Terreni accidentati e tetri, con lastre pietra, marcano tombe di uomini coraggiosi; pelli di capra, la sua lana o tende del feltro, tappezzerie e tappeti, provvedono al ricovero e sostentamento dal freddo, venti burrascosi, montagne, steppe e deserti; barche con abitazione per asciugare gli indumenti e riporre le reti; elaborate e coloratissime acconciature per capelli, piene di gioielli; pasti comunitari con un unico piatto centrale; sale conservato in recipienti vari e trasportato a dorso di cammello per barattarlo per cibo, stoffe e utensili della famiglia; contenitori per l'acqua fatti di pelle, e resi impermeabili da una soluzione a base di acacia marrone e rossastra; calabash ricoperte di pelle, archi che utilizzano criniere equine; corpi scuri che brillano nelle acque, o corpi che tessono assieme in un cerchio; barbe e baffi accuratamente curati; catenine, braccialetti, caviglieri e ornamenti coloratissimi fatti di vari metalli o materiali, perline di metallo e ottone levigato, questo è quanto possiamo oggi vedere quando siamo con i nomadi.
I campi nomadi che sono localizzati nelle valli settentrionali, oppure sui depositi alluvionali sono stati soggetti a degrado, ma anche al dilavamento generato dalla deforestazione.
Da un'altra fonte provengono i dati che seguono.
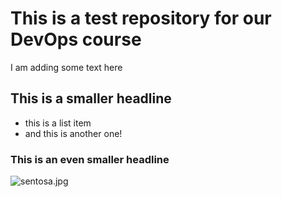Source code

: # This is a test repository for our DevOps course

I am adding some text here

## This is a smaller headline

* this is a list item
* and this is another one!

### This is an even smaller headline

![sentosa.jpg]()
Tende, vasi del cuoio e altri utensili sono troppo fragili per permettere un'adeguata conservazione nel tempo ed è questo il motivo della scarsità dei reperti. La Microstratigrafia ha rivelato manufatti di ceramica, forni, macine, zangole ed altri utensili necessari alla vita nomade nei campi estivi in vari paesi tra cui Afghanistan, Iran,Turchia, Persia. I campi dell'esercito di Mughal, le rovine di città come Persepoli, e molte città Romane, imitano la struttura di un accampamento, e tende sono state usate davvero sulle rovine dei palazzi di Sassanian e dei distrutti Caravanserragli del periodo di Seljuk (Rogers Cribb, Nomads in Archeologia 1991: pp.77-81, 84,112,149-151).
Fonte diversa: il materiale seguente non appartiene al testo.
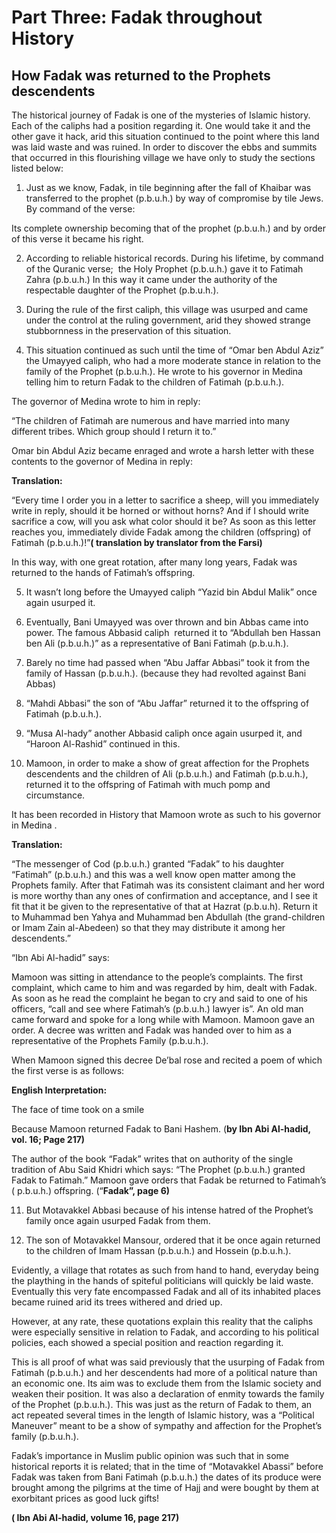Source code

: Part Three: Fadak throughout History
====================================

How Fadak was returned to the Prophets descendents
--------------------------------------------------

The historical journey of Fadak is one of the mysteries of Islamic
history. Each of the caliphs had a position regarding it. One would take
it and the other gave it hack, arid this situation continued to the
point where this land was laid waste and was ruined. In order to
discover the ebbs and summits that occurred in this flourishing village
we have only to study the sections listed below:

1. Just as we know, Fadak, in tile beginning after the fall of Khaibar
was transferred to the prophet (p.b.u.h.) by way of compromise by tile
Jews. By command of the verse:

Its complete ownership becoming that of the prophet (p.b.u.h.) and by
order of this verse it became his right.

2. According to reliable historical records. During his lifetime, by
command of the Quranic verse;  the Holy Prophet (p.b.u.h.) gave it to
Fatimah Zahra (p.b.u.h.) In this way it came under the authority of the
respectable daughter of the Prophet (p.b.u.h.).

3. During the rule of the first caliph, this village was usurped and
came under the control at the ruling government, arid they showed
strange stubbornness in the preservation of this situation.

4. This situation continued as such until the time of “Omar ben Abdul
Aziz” the Umayyed caliph, who had a more moderate stance in relation to
the family of the Prophet (p.b.u.h.). He wrote to his governor in
Medina  telling him to return Fadak to the children of Fatimah
(p.b.u.h.).

The governor of Medina wrote to him in reply:

“The children of Fatimah are numerous and have married into many
different tribes. Which group should I return it to.”

Omar bin Abdul Aziz became enraged and wrote a harsh letter with these
contents to the governor of Medina in reply:

**Translation:**

“Every time I order you in a letter to sacrifice a sheep, will you
immediately write in reply, should it be horned or without horns? And if
I should write sacrifice a cow, will you ask what color should it be? As
soon as this letter reaches you, immediately divide Fadak among the
children (offspring) of Fatimah (p.b.u.h.)!”**( translation by
translator from the Farsi)**

In this way, with one great rotation, after many long years, Fadak was
returned to the hands of Fatimah’s offspring.

5. It wasn’t long before the Umayyed caliph “Yazid bin Abdul Malik” once
again usurped it.

6. Eventually, Bani Umayyed was over thrown and bin Abbas came into
power. The famous Abbasid caliph  returned it to “Abdullah ben Hassan
ben Ali (p.b.u.h.)” as a representative of Bani Fatimah (p.b.u.h.).

7. Barely no time had passed when “Abu Jaffar Abbasi” took it from the
family of Hassan (p.b.u.h.). (because they had revolted against Bani
Abbas)

8. “Mahdi Abbasi” the son of “Abu Jaffar” returned it to the offspring
of Fatimah (p.b.u.h.).

9. “Musa Al-hady” another Abbasid caliph once again usurped it, and
“Haroon Al-Rashid” continued in this.

10. Mamoon, in order to make a show of great affection for the Prophets
descendents and the children of Ali (p.b.u.h.) and Fatimah (p.b.u.h.),
returned it to the offspring of Fatimah with much pomp and circumstance.

It has been recorded in History that Mamoon wrote as such to his
governor in Medina .

**Translation:**

“The messenger of Cod (p.b.u.h.) granted “Fadak” to his daughter
“Fatimah” (p.b.u.h.) and this was a well know open matter among the
Prophets family. After that Fatimah was its consistent claimant and her
word is more worthy than any ones of confirmation and acceptance, and I
see it fit that it be given to the representative of that at Hazrat
(p.b.u.h). Return it to Muhammad ben Yahya and Muhammad ben Abdullah
(the grand-children or Imam Zain al-Abedeen) so that they may distribute
it among her descendents.”

“Ibn Abi Al-hadid” says:

Mamoon was sitting in attendance to the people’s complaints. The first
complaint, which came to him and was regarded by him, dealt with Fadak.
As soon as he read the complaint he began to cry and said to one of his
officers, “call and see where Fatimah’s (p.b.u.h.) lawyer is”. An old
man came forward and spoke for a long while with Mamoon. Mamoon gave an
order. A decree was written and Fadak was handed over to him as a
representative of the Prophets Family (p.b.u.h.).

When Mamoon signed this decree De’bal rose and recited a poem of which
the first verse is as follows:

**English Interpretation:**

The face of time took on a smile

Because Mamoon returned Fadak to Bani Hashem. (**by Ibn Abi Al-hadid,
vol. 16; Page 217)**

The author of the book “Fadak” writes that on authority of the single
tradition of Abu Said Khidri which says: “The Prophet (p.b.u.h.) granted
Fadak to Fatimah.” Mamoon gave orders that Fadak be returned to
Fatimah’s ( p.b.u.h.) offspring. (“**Fadak”, page 6)**

11. But Motavakkel Abbasi because of his intense hatred of the Prophet’s
family once again usurped Fadak from them.

12. The son of Motavakkel Mansour, ordered that it be once again
returned to the children of Imam Hassan (p.b.u.h.) and Hossein
(p.b.u.h.).

Evidently, a village that rotates as such from hand to hand, everyday
being the plaything in the hands of spiteful politicians will quickly be
laid waste. Eventually this very fate encompassed Fadak and all of its
inhabited places became ruined arid its trees withered and dried up.

However, at any rate, these quotations explain this reality that the
caliphs were especially sensitive in relation to Fadak, and according to
his political policies, each showed a special position and reaction
regarding it.

This is all proof of what was said previously that the usurping of Fadak
from Fatimah (p.b.u.h.) and her descendents had more of a political
nature than an economic one. Its aim was to exclude them from the
Islamic society and weaken their position. It was also a declaration of
enmity towards the family of the Prophet (p.b.u.h.). This was just as
the return of Fadak to them, an act repeated several times in the length
of Islamic history, was a “Political Maneuver” meant to be a show of
sympathy and affection for the Prophet’s family (p.b.u.h.).

Fadak’s importance in Muslim public opinion was such that in some
historical reports it is related; that in the time of “Motavakkel
Abassi” before Fadak was taken from Bani Fatimah (p.b.u.h.) the dates of
its produce were brought among the pilgrims at the time of Hajj and were
bought by them at exorbitant prices as good luck gifts!

**( Ibn Abi Al-hadid, volume 16, page 217)**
Il lavoro di Renato Rosso deve essere quindi interpretato come derivante dalla ricca eredità nomade. Lui ha visitato moltissime comunità nomadi in tutto il mondo come parte del suo continuare la missione del pastore per eccellenza: Cristo. Lui ha curato anche l'istruzione dei nomadi e dei loro bambini in parti diverse del mondo. Lui ha catturato il ritmo della loro vita e i cambi nella loro espressione in diversi momenti della giornata, in momenti di gravità, ansia, meraviglia, divertimento, gioco, curiosità ansiosa, in ritratti di qualità insolita. Lui ha registrato il loro cibo ed il loro abbigliamento, la policromia dei loro vestiti, i forti profili etici delle loro famiglie, nelle varie cerimonie. Lui ha visto i volti grinzosi e stanchi dei vecchi e quelli freschi e sorridenti dei bambini. Ha costruito una galleria di immagini di un orgoglioso, auorispettantesi e privo di ansie, popolo che ha gran cura degli ornamenti e della bellezza, in un contesto talvolta di comunione con quelli animali che sono fonte di cibo e sostentamento. Le fotografie mostrano talvolta Renato Rosso che vive assieme ai nomadi, è questa sua esperienza che ha reso non arido il suo lavoro. I Rabaris, i Gadulia Lohars e i Kalbelias sono mostrati sorridenti e pieni di gratitudine. I Bhopa sono stati mostrati in immagini di cerimonie sfarzose, con cavalli e elefanti.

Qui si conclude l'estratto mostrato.